MapMarker supports the spatial data type SW_GEOMETRY when geocoding remote 
tables. Users of SpatialWare 2.2 for Oracle can geocode with MapMarker, and store 
resulting coordinate information and spatial objects directly in the remote table. 
MapMarker also continues its support of spatial data in X, Y columns for remote tables. 

Quick Geocode 

For geocoding without all the setup, the Quick Geocode button allows you to click and go. 
MapMarker will geocode the table with the current preferences without displaying the 
Geocode dialog. This feature requires that the table be opened previously in MapMarker 
in order to set the columns and geocoding preferences. 

The Quick Geocode feature does not work for remote tables because the feature uses the 
table s metadata to obtain the geocoding preferences. Metadata cannot be stored in remote 
tables. 

CASS 

As in previous 3.x versions, MapMarker version 4.1 meets the USPS CASS requirements 
for address standardization, including the ability to append ZIP+ 4 information to your 
data. 

Table Modify 

You may now change the structure of your table once it is open in MapMarker. This is 
useful when you want MapMarker to return additional information from the Address 
Dictionary, but you did not set up a column for it before opening the table. Instead of 
altering the structure in Maplnfo Professional, you can keep the table open in MapMarker 
and make the changes there. These changes include adding or removing columns, 
renaming columns or changing their type. 
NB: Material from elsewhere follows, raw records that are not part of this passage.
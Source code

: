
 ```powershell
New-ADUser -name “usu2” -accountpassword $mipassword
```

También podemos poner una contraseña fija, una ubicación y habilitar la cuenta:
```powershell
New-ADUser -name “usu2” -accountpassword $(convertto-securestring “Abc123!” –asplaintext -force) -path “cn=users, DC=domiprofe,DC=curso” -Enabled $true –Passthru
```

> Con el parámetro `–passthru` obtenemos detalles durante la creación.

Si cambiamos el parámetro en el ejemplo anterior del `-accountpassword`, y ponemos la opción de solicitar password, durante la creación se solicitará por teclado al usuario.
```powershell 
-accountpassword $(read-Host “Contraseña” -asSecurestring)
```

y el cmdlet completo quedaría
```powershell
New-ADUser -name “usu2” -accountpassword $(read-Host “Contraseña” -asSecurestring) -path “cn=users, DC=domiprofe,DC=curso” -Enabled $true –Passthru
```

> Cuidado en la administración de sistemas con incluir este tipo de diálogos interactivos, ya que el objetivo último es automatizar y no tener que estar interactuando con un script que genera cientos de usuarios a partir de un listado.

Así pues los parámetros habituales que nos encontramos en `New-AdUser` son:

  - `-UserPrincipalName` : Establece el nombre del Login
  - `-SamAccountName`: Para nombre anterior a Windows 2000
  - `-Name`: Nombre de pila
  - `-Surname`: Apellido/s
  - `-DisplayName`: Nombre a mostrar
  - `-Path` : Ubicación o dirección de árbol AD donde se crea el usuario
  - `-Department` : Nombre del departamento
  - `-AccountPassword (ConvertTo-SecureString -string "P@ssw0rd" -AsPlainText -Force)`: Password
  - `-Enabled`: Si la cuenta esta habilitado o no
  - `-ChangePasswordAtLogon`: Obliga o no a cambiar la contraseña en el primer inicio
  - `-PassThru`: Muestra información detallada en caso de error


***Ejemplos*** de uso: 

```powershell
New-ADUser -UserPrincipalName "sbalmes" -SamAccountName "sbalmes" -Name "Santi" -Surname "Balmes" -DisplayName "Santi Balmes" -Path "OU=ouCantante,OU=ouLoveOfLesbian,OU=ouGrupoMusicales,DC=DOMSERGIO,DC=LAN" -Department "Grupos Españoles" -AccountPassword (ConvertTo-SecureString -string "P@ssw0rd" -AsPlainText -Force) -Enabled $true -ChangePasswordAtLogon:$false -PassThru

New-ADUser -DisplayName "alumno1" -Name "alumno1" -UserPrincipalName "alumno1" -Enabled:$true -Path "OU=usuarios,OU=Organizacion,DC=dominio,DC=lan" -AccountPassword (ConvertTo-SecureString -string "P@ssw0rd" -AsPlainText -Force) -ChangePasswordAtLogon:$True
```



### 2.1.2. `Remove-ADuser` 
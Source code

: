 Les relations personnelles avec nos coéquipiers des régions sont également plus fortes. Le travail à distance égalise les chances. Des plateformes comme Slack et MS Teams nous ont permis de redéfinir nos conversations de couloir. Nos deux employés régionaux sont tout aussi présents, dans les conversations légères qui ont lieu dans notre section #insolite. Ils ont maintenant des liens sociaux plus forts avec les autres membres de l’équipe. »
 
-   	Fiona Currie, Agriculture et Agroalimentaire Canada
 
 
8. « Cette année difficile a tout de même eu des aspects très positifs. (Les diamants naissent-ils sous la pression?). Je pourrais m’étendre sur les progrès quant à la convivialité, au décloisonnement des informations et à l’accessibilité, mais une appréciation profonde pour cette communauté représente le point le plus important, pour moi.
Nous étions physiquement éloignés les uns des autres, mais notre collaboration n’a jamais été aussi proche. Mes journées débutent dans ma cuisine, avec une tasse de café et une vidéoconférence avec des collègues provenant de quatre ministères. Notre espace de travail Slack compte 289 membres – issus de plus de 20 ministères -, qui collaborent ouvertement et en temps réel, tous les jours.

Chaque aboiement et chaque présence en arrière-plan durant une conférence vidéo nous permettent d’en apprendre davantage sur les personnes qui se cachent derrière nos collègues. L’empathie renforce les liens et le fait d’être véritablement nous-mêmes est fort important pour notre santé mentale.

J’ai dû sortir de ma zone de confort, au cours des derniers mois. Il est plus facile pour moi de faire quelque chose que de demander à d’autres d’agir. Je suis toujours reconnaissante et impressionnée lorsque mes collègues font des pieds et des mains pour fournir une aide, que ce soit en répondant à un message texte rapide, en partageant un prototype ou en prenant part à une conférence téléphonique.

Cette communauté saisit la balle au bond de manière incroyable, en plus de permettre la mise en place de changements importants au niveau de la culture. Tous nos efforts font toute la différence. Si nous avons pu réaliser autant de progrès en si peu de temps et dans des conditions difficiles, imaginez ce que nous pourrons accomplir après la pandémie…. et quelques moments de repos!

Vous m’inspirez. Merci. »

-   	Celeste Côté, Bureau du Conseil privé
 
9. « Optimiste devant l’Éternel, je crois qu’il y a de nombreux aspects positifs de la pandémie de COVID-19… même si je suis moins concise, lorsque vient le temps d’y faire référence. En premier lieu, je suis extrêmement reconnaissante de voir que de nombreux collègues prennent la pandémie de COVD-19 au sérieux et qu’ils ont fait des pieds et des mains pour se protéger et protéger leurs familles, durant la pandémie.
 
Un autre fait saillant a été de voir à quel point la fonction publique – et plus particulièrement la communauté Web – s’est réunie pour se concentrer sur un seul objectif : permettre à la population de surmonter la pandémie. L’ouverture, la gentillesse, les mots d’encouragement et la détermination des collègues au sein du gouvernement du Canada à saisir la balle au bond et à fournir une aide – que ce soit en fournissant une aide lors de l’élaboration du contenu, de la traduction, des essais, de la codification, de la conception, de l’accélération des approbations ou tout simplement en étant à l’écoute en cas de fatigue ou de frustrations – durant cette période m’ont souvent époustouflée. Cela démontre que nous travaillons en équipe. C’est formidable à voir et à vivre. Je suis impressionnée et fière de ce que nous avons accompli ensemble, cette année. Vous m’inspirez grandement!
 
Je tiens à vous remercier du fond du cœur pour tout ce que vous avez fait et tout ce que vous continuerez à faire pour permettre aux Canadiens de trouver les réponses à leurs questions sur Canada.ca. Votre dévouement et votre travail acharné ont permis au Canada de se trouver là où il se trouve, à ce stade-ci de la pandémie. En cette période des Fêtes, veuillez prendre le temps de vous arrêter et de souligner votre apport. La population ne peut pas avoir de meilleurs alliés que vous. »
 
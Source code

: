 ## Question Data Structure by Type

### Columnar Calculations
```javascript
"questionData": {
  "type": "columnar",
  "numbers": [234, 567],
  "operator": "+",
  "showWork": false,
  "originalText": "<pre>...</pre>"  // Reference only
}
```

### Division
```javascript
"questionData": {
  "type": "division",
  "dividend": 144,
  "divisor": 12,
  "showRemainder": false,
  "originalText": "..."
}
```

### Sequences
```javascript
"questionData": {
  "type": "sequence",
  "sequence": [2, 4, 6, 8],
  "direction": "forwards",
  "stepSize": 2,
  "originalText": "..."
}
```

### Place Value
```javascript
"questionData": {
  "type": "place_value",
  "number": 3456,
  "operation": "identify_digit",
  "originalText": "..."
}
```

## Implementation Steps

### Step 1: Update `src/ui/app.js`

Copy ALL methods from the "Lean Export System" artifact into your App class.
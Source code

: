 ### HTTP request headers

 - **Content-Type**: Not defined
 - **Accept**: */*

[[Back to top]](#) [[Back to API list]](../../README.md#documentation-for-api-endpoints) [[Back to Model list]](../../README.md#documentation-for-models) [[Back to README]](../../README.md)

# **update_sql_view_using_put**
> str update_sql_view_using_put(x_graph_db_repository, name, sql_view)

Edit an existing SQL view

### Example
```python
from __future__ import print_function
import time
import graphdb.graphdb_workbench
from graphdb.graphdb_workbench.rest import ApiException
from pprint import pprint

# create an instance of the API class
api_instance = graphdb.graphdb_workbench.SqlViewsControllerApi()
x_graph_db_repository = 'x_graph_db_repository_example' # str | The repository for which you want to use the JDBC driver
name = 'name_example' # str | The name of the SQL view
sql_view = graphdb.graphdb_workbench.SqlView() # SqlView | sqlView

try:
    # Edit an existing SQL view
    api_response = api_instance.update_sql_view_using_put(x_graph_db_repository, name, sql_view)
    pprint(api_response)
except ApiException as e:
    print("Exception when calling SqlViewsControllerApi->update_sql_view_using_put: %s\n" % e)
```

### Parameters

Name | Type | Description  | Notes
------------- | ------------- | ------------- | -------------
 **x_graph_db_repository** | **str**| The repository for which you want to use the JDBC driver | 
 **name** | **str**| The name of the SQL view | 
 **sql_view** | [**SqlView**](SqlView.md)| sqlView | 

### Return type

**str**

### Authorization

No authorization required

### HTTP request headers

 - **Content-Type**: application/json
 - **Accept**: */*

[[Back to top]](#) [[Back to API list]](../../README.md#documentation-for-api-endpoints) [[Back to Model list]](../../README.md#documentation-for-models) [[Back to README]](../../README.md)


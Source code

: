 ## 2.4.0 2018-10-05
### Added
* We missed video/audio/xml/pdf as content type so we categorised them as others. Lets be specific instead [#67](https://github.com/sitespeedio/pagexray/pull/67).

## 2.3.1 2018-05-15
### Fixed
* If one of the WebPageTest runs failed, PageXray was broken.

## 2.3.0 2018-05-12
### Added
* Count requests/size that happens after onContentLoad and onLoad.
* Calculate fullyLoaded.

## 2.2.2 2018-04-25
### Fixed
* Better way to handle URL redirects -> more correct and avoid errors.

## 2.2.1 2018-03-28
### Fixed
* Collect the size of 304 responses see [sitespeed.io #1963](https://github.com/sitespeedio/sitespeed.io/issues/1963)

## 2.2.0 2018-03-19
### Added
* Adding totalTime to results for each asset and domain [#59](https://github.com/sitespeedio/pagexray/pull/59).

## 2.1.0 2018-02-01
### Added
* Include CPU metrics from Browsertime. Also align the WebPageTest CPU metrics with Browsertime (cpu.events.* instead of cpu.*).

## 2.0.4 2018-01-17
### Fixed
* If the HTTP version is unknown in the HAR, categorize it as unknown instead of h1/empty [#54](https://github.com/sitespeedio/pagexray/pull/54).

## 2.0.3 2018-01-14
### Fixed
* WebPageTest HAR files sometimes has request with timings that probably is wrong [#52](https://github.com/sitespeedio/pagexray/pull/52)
MapMarker Address Dictionary 

The Version 4.1.0 Address Dictionary for MapMarker has been updated with recent 
information from three sources: 

• U.S. Postal Service address and ZIP+4 information (vintage June 1998) 

• Street data from the U.S. Census Bureau TIGER 95 files (release date 
September 1996) 

• ZIP+4 Centroids from GDT (vintage April 1998) 

This address dictionary contains a wealth of information related to addresses and street 
information. It is updated bimonthly as required by CASS. Even if you are not geocoding 
to CASS standards, you can be sure your records are being geocoded to the best match 
possible.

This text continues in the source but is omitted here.